Prompt: The output should be every line below that includes the word "setlength".

==========

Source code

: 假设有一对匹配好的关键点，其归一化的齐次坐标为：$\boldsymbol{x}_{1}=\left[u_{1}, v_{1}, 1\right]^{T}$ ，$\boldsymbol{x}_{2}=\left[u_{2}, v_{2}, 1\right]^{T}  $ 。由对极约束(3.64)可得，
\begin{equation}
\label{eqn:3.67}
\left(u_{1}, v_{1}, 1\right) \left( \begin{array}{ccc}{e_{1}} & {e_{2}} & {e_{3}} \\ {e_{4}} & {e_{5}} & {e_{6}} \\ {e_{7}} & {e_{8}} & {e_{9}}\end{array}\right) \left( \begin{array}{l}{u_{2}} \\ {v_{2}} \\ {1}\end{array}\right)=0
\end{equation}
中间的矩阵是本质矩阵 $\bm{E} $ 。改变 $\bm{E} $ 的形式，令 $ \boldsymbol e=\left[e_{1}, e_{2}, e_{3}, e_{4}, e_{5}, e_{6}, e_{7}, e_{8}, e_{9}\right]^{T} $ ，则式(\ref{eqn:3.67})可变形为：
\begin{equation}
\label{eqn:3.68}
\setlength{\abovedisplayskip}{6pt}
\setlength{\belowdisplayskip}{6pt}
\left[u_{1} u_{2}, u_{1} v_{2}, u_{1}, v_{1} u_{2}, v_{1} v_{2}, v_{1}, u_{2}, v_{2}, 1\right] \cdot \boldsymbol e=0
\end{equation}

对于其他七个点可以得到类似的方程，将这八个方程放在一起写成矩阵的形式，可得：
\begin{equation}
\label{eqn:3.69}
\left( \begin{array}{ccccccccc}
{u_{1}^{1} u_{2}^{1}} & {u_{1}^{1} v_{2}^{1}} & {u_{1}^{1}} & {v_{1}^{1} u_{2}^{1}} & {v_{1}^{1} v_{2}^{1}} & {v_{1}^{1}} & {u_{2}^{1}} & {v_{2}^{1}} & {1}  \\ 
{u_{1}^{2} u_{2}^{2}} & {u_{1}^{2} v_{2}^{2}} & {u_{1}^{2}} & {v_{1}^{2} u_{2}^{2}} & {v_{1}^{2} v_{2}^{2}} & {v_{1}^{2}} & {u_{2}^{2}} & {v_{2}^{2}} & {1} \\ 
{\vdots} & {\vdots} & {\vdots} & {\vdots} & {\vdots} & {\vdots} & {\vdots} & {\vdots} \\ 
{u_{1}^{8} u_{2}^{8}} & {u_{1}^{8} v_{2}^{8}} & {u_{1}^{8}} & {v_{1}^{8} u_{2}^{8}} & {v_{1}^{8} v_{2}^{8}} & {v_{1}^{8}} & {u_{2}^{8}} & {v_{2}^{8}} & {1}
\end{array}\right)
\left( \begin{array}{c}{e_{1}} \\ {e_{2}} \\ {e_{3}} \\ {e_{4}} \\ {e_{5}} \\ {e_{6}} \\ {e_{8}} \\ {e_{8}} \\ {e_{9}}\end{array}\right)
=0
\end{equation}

==========

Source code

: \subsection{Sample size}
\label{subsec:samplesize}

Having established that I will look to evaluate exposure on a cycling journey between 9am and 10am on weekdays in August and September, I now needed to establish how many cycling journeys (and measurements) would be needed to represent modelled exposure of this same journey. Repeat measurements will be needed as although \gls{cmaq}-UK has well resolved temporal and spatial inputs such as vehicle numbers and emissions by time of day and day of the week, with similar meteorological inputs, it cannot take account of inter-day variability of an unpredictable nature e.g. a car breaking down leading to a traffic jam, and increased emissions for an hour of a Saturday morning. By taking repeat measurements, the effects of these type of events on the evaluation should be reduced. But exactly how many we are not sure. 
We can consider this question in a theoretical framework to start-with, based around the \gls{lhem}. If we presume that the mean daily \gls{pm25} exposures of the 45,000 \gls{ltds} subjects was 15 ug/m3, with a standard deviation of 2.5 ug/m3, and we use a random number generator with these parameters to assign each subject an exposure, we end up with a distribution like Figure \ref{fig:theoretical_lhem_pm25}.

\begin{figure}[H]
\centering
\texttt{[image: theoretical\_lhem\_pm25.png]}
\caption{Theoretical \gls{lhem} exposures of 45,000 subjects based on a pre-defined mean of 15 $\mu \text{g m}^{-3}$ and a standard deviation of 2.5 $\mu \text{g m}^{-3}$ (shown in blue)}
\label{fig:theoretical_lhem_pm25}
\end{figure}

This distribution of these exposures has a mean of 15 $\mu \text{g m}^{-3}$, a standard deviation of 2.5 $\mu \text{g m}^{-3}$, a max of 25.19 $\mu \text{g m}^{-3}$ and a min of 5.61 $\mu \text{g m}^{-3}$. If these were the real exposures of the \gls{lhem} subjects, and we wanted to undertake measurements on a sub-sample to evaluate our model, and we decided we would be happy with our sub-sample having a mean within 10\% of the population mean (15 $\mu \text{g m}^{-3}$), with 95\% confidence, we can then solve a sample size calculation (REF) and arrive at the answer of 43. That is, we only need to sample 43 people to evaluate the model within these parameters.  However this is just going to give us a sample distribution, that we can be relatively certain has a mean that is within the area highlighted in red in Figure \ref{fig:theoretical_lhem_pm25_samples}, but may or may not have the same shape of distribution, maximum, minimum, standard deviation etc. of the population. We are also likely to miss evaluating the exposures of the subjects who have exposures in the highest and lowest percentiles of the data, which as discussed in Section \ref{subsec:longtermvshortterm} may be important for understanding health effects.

==========

Output:
\setlength{\abovedisplayskip}{6pt}
\setlength{\belowdisplayskip}{6pt}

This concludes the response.